PROBLEM TO WORK ON :: Reproduce word for word the lines between those holding "###### Regulara pec (x vai y) kopa S C R^2" and "###### Konverģentu rindu linearitāte", inclusive, and nothing else from the data below.
DATA TO EXAMINE START
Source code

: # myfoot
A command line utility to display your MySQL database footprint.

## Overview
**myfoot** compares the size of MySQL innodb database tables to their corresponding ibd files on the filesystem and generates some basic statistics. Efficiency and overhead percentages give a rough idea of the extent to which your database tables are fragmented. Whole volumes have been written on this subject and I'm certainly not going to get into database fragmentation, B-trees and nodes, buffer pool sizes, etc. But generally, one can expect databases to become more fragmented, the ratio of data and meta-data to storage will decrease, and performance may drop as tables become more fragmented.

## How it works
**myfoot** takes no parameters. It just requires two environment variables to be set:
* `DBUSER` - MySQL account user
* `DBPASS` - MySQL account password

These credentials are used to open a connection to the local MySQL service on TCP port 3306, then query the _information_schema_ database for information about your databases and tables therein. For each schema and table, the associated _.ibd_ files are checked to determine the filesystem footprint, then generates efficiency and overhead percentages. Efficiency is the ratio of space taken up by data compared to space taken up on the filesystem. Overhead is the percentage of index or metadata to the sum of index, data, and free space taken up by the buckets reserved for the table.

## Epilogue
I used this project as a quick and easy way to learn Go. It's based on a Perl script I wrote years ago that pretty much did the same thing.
DATA TO EXAMINE END
DATA TO EXAMINE START
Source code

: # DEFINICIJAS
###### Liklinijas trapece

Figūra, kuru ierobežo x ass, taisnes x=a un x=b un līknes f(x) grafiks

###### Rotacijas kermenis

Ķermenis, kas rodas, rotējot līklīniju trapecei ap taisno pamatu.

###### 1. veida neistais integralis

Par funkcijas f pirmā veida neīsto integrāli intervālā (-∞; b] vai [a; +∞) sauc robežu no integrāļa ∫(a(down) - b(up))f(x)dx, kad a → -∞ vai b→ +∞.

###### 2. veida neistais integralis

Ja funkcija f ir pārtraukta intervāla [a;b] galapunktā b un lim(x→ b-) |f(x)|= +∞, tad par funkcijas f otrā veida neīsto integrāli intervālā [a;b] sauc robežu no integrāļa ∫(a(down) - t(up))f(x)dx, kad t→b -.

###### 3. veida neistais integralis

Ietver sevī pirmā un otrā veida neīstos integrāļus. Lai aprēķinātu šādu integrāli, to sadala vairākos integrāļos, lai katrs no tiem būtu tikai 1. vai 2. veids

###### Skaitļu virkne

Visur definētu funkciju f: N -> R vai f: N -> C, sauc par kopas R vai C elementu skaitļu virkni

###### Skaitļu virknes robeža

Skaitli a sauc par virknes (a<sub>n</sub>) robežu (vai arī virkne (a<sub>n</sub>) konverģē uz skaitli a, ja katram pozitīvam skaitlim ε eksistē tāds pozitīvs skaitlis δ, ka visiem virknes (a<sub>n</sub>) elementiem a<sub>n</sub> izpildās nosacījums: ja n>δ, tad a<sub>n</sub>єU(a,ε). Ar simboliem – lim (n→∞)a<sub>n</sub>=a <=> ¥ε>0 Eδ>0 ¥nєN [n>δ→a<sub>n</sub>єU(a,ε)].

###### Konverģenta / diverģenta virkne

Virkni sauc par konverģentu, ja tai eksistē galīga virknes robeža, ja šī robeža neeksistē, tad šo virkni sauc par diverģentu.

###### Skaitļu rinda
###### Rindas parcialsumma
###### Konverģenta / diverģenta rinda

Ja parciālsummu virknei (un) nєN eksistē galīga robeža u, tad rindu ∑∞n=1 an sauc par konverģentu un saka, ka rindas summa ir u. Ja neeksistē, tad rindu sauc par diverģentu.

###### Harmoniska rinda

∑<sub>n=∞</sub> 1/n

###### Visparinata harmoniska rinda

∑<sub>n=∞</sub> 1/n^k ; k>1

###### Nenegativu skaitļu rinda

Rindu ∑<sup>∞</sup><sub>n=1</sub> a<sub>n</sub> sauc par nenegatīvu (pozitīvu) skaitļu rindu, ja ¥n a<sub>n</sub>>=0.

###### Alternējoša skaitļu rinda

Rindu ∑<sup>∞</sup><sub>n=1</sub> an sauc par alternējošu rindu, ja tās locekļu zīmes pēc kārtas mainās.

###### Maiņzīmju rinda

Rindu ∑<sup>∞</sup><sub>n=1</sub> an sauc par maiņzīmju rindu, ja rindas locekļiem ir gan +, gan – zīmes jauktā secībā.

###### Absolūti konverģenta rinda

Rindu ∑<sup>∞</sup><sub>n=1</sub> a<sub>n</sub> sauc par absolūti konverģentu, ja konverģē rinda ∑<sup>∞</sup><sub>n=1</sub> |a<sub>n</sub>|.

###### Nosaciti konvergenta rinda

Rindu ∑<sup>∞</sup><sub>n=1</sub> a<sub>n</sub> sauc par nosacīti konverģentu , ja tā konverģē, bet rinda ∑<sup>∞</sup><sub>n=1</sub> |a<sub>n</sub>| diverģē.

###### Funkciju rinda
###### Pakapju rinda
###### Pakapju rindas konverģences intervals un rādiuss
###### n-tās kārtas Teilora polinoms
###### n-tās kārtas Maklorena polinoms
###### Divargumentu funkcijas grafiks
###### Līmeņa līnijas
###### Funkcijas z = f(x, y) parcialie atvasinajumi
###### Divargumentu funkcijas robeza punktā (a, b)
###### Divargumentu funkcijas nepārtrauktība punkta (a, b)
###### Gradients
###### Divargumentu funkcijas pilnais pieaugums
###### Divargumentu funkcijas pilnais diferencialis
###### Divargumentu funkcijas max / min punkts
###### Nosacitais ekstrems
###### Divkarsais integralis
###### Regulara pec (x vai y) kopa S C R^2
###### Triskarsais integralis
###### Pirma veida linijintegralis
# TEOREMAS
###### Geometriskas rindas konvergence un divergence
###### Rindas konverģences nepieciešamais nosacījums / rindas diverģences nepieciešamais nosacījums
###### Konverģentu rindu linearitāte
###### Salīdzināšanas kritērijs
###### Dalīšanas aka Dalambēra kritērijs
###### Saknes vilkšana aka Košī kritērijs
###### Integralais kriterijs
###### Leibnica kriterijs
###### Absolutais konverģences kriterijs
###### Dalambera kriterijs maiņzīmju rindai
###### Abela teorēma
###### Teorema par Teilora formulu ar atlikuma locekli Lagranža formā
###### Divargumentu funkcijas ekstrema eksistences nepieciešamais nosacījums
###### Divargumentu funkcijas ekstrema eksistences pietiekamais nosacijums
DATA TO EXAMINE END
DATA TO EXAMINE START
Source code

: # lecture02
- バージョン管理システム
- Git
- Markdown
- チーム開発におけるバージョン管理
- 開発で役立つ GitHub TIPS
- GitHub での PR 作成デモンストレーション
DATA TO EXAMINE END
TASK RESULT ::
###### Regulara pec (x vai y) kopa S C R^2
###### Triskarsais integralis
###### Pirma veida linijintegralis
# TEOREMAS
###### Geometriskas rindas konvergence un divergence
###### Rindas konverģences nepieciešamais nosacījums / rindas diverģences nepieciešamais nosacījums
###### Konverģentu rindu linearitāte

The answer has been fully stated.